Collected data:
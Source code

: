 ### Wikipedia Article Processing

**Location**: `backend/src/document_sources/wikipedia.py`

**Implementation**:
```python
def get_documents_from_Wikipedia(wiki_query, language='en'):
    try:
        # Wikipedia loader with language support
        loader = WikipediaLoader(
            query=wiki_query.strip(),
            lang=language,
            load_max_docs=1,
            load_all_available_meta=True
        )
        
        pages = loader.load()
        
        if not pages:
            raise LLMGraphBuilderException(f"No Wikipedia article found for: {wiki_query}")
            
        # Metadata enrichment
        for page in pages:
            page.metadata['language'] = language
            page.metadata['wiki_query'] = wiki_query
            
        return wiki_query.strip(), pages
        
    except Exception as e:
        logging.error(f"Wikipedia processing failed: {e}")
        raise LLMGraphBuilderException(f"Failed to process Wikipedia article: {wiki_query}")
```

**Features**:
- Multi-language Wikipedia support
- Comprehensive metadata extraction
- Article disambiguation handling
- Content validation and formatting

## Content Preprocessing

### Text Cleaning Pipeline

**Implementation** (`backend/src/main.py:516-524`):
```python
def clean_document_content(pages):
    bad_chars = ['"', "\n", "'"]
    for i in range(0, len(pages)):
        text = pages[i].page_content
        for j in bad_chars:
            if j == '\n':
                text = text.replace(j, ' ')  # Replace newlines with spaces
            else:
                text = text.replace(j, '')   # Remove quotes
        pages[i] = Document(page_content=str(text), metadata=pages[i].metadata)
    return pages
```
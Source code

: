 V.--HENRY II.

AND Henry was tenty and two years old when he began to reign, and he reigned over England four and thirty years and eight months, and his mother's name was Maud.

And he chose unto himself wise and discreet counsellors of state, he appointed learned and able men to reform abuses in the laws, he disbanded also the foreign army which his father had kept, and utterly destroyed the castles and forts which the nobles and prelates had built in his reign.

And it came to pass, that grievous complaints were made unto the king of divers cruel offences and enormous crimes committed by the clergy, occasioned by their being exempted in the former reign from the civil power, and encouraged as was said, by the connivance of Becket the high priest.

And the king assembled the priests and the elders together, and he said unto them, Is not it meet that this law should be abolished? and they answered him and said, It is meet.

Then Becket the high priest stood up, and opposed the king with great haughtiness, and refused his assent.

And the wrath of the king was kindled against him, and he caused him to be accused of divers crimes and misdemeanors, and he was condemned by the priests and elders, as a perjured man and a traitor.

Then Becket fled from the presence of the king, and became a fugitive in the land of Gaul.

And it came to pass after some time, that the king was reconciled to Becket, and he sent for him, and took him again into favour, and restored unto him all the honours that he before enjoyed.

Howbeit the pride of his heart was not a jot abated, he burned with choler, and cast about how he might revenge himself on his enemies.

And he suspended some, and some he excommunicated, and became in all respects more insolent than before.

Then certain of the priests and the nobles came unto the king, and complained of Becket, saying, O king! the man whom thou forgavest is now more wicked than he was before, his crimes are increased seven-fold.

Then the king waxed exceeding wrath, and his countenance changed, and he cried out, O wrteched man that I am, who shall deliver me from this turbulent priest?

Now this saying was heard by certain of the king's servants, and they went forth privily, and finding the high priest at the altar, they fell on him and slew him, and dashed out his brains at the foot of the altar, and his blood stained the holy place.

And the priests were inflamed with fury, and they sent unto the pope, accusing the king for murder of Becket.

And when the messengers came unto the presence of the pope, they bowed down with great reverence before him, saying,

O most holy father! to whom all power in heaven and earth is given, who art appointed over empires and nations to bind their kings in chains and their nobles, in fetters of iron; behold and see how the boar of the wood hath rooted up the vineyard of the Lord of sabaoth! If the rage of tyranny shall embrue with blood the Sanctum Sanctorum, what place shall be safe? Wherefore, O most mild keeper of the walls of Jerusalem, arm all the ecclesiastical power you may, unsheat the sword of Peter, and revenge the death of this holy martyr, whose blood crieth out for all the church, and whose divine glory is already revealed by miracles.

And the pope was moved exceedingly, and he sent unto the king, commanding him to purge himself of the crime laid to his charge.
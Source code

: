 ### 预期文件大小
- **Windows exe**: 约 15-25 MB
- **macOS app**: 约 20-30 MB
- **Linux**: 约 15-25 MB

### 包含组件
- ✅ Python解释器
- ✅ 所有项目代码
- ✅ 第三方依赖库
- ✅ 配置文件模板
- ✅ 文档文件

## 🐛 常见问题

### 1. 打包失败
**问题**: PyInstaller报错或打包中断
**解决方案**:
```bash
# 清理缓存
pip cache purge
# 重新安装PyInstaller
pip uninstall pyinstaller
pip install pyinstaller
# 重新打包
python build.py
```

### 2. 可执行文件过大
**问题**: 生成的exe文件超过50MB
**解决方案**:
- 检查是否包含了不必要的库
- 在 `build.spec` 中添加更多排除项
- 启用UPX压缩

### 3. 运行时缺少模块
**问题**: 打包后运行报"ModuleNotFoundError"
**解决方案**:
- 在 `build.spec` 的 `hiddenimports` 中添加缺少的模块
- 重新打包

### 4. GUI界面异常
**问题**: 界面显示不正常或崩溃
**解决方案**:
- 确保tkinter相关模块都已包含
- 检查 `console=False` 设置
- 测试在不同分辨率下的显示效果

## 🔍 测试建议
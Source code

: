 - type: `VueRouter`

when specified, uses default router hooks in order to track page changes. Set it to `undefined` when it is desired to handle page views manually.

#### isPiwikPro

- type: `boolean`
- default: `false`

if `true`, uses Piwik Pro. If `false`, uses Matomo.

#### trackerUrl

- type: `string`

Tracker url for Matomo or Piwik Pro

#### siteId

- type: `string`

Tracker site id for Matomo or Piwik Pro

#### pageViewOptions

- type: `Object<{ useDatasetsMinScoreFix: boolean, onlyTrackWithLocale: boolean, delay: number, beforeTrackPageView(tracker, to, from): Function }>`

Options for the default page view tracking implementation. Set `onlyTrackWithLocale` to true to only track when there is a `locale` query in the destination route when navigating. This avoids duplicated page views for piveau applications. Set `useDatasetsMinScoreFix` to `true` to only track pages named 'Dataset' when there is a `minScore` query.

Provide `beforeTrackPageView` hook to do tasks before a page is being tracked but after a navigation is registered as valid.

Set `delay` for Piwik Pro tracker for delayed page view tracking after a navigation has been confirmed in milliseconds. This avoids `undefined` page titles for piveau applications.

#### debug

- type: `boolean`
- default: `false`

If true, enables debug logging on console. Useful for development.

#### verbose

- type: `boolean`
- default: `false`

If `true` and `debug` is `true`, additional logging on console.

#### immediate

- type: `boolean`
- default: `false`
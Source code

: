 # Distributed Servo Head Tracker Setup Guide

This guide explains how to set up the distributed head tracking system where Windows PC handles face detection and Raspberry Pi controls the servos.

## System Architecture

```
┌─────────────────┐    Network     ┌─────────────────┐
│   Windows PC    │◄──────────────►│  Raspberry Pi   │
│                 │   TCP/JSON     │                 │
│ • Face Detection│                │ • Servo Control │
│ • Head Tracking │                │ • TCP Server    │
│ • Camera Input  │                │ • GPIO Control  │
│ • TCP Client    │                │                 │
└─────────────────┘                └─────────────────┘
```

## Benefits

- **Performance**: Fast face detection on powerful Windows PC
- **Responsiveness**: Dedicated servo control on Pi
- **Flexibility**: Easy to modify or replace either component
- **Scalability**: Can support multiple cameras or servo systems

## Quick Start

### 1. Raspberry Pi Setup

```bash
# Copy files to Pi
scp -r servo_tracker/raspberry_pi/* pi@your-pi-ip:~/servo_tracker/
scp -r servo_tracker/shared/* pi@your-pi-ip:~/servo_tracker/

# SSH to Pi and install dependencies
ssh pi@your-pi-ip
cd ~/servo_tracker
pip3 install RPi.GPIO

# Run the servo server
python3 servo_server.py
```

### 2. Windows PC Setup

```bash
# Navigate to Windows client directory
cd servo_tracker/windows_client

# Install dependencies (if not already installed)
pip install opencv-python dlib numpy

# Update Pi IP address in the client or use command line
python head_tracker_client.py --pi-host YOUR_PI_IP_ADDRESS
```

== What the exercise asks ==
Reproduce every line in the records above that contains the word "whom".

== Answer below ==
Then certain of the priests and the nobles came unto the king, and complained of Becket, saying, O king! the man whom thou forgavest is now more wicked than he was before, his crimes are increased seven-fold.
O most holy father! to whom all power in heaven and earth is given, who art appointed over empires and nations to bind their kings in chains and their nobles, in fetters of iron; behold and see how the boar of the wood hath rooted up the vineyard of the Lord of sabaoth! If the rage of tyranny shall embrue with blood the Sanctum Sanctorum, what place shall be safe? Wherefore, O most mild keeper of the walls of Jerusalem, arm all the ecclesiastical power you may, unsheat the sword of Peter, and revenge the death of this holy martyr, whose blood crieth out for all the church, and whose divine glory is already revealed by miracles.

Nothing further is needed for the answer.